The next ESR, version 102, is due in June. I'll change the EV and certificate roots over around that time as usual, but we might also take the opportunity to pull up some of the vendored libraries like zlib, so it might be a somewhat bigger update than it would ordinarily be.
Saturday, April 30, 2022
April patch set for TenFourFox
I've had my hands full with the POWER9 64-bit JIT (a descendant of TenFourFox's 32-bit JIT), but I had a better idea about the lazy image loader workaround in February's drop and got the rest of the maintenance patches down at the same time. These patches include the standard security fixes and updates to timezones, pinned certificates and HSTS, as well as another entry for the ATSUI font blacklist. In addition, a bug in the POWER9 JIT turns out to affect TenFourFox as well (going back to at least TenFourFox 38), which I ported a fix for. It should correct some residual issues with IonPower-NVLE on a few sites, though it may allow code to run that couldn't run before that may have its own issues, of course. A clobber is not required for this update. The commits are already hot and live on Github.

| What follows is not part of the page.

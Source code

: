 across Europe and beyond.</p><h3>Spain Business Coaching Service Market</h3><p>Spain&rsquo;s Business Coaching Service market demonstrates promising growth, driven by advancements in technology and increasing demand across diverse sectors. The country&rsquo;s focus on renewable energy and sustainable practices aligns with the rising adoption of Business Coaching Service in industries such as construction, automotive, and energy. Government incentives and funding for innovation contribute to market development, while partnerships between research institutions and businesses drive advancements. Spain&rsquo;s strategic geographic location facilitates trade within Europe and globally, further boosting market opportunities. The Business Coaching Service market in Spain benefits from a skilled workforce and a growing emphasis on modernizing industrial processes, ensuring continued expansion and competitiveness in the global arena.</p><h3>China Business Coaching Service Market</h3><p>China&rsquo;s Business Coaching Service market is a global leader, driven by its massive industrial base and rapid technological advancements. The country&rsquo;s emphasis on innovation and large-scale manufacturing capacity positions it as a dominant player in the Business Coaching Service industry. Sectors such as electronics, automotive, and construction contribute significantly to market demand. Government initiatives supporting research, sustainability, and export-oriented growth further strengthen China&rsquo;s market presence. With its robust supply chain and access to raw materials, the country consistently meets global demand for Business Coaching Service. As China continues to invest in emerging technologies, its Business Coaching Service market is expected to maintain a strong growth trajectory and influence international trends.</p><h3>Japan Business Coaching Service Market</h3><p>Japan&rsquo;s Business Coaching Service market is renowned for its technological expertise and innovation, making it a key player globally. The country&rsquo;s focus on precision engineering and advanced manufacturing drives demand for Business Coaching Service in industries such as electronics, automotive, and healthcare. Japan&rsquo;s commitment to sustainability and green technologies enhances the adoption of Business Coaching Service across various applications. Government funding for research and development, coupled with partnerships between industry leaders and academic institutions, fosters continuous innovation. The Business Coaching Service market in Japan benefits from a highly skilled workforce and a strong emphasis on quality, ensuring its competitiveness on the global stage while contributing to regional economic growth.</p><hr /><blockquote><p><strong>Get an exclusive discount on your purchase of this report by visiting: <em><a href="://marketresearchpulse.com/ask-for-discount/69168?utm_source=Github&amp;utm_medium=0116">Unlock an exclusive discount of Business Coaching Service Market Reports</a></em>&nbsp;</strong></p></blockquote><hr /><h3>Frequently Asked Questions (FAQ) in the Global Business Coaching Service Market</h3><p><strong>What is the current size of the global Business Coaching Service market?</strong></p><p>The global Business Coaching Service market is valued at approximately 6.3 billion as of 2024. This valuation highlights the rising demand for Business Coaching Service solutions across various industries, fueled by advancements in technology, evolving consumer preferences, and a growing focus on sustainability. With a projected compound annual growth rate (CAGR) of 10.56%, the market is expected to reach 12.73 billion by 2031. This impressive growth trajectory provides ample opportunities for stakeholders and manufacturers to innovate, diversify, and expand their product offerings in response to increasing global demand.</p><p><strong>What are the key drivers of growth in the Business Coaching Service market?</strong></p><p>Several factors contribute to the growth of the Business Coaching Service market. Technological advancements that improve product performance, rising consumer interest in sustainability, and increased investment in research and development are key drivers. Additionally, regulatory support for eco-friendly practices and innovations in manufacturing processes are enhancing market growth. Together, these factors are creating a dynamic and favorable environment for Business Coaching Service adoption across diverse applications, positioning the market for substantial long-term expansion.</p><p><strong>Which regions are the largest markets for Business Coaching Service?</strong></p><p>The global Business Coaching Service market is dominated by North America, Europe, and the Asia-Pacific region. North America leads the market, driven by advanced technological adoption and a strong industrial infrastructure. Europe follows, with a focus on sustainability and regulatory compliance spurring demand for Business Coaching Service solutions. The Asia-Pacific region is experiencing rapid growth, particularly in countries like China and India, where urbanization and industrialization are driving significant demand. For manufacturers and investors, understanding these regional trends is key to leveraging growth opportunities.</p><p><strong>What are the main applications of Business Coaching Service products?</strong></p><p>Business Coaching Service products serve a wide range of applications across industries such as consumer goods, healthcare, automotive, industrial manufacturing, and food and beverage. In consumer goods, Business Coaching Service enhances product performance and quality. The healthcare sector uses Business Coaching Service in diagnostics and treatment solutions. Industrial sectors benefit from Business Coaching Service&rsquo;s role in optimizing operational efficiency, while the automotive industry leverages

Thursday, February 24, 2022
Next update set available for TenFourFox
Security patches and a couple tweaks have been landed on the TenFourFox Github, so warm up your computers and prepare to rebuild. The security patches mostly cover DOM and media, but the tweaks add a UA exception for YouTube to prevent it forcing you onto the really slow main page from its "unsupported browser" page, as well as a workaround for sites using lazy-loaded images with lozad.js. (I said I scratch my own itches, and these annoyed me personally, so I fixed them.) If you have a custom UA for YouTube in your own settings, it should remain unaffected. There are also the usual updates for the HSTS and TLD lists, and a more complete fix for non-SHA-1 OCSP stapled responses.
The workaround is needed because TenFourFox doesn't support IntersectionObserver. I'm pondering whether this is the point to add a global polyfill to the browser that could potentially cover this and other deficiencies, but although it would be nice to not play whack-a-mole so much, that would have some consequences for performance and memory use over a targetted fix like this. I don't want to get too complex with having a "black list" for sites that need the polyfill you can add to, but maybe that's the least bad option. I'll do some thinking.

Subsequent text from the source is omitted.